The Treasury's budgets division, he says, should agree with the idea, as Soteria residences have everywhere proven to do the job more cheaply than inpatient institutions.
"We are trying to set up a Soteria house for people with first-time acute psychosis. They would go there instead of a hospital. It wouldn't be for long-term rehabilitation but as an alternative for long-term hospitalization. A month is the norm for such patients; the Israeli Soteria would have the same average length of hospitalization."
There would be pastel colors, a soft room for residents to relax without hurting themselves and round-the-clock supervision. Treatment would be consensual as much as possible, with a minimum of medication. Residents and staff would eat together. Psychiatrists would conduct research to determine whether the Soteria setup produces better results than hospital wards. He says he would love to house it in the former Hansen's Hospital in Jerusalem's Talbiyeh quarter, which no longer treats patients with Hansen's disease (commonly known as leprosy), but the building has already been designated by Mayor Nir Barkat as a future cultural and arts center.

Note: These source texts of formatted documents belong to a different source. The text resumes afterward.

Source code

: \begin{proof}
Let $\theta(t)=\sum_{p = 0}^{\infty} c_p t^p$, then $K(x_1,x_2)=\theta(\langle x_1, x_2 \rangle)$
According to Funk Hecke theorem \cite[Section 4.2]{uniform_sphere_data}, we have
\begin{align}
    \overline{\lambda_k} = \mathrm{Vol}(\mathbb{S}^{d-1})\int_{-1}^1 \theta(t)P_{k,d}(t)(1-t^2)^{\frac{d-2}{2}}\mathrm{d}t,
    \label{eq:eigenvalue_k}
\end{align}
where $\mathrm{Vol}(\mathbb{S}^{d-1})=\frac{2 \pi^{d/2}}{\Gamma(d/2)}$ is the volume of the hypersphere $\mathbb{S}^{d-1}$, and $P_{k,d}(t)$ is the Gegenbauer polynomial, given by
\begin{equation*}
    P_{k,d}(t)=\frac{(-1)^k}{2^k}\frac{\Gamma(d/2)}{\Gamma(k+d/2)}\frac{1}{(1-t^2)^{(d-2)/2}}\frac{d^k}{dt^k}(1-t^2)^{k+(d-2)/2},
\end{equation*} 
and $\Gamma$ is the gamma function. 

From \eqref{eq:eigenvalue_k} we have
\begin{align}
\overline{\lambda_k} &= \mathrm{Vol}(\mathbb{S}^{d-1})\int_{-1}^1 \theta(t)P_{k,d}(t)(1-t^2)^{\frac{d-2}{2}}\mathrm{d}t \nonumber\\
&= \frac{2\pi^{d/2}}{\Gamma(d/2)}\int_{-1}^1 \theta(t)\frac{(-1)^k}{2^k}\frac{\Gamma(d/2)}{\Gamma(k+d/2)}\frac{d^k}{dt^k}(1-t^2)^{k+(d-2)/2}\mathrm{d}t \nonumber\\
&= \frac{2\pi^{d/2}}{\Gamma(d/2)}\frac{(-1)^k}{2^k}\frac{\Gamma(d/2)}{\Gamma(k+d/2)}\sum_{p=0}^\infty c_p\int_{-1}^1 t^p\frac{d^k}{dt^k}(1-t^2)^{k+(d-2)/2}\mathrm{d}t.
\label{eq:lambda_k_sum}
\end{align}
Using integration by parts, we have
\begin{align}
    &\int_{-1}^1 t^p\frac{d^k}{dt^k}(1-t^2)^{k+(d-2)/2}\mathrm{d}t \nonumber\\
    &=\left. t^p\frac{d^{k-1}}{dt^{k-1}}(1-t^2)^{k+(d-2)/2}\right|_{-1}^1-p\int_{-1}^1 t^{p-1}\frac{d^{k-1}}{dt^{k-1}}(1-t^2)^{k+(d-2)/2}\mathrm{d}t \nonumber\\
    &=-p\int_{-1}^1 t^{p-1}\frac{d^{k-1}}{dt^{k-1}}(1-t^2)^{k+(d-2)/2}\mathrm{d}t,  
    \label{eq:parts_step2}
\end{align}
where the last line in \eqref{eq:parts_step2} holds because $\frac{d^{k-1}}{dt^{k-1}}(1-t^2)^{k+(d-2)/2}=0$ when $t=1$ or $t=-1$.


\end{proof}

ALTHOUGH THE model is for men and women to share a Soteria facility, eventually they could specialize in separately treating Arabs, soldiers, teens or haredim, for example. The idea. says Lichtenberg, would be 12 beds in a homelike environment, with a psychiatrist and psychologist, nurses, a social worker but more students and other idealistic young professionals starting their career. "They must be filled with motivation, not burnt out," he declares. "Patients who are violent or uncooperative or take drugs would not be considered as candidates." It would be ideal when (or if) the proposed reform in psychiatric services is carried out to transfer responsibility for mental health care from the government to the four health funds, says the Herzog psychiatrist.

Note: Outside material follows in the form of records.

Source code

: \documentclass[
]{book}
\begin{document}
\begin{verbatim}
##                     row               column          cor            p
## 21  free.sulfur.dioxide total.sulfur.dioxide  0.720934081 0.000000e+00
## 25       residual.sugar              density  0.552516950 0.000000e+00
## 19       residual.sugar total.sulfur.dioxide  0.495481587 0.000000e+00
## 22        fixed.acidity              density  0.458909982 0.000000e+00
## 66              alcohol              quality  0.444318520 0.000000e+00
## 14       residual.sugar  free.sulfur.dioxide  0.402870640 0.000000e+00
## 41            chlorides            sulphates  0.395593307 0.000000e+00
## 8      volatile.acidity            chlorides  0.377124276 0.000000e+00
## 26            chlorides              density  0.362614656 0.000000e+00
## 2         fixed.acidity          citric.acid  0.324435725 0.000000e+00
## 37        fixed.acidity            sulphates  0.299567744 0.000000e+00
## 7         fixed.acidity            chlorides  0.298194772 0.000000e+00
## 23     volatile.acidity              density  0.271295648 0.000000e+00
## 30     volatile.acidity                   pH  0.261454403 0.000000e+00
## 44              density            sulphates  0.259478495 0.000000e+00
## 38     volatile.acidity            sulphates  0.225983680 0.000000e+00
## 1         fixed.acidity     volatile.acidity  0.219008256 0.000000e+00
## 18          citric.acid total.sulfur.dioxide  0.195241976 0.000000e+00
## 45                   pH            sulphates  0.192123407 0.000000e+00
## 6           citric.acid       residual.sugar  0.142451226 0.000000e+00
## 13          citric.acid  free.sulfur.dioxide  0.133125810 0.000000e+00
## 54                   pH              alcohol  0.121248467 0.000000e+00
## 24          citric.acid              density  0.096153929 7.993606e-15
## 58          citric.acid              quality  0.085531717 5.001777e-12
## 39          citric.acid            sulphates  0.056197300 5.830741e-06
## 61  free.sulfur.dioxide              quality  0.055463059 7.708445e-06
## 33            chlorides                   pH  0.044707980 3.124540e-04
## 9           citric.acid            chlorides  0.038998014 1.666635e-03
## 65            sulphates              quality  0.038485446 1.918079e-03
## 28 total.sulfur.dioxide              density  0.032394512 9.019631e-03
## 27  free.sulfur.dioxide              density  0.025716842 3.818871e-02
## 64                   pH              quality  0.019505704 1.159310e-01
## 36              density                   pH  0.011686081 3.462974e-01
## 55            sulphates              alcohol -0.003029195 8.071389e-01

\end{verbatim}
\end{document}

To launch Soteria in Israel, Lichtenberg needs someone able to donate about $1 million for a house, equipment, training and other needs. "I need a donor with special understanding of the needs of the mentally ill, especially at the start of their illness." Eventually, he hopes, there will be a network of Soteria houses around the country, with services free or for a small copayment. "I hope it wouldn't have to be private to prevent people from low socioeconomic groups from getting help there."
After Soteria and other models have shown their worth, concludes Lichtenberg, "we're not trying to reinvent the wheel. The concept has been shown to improve patient treatment and save money. We need to prove it in Israel, and I believe we can significantly change how we treat first-time psychiatric patients."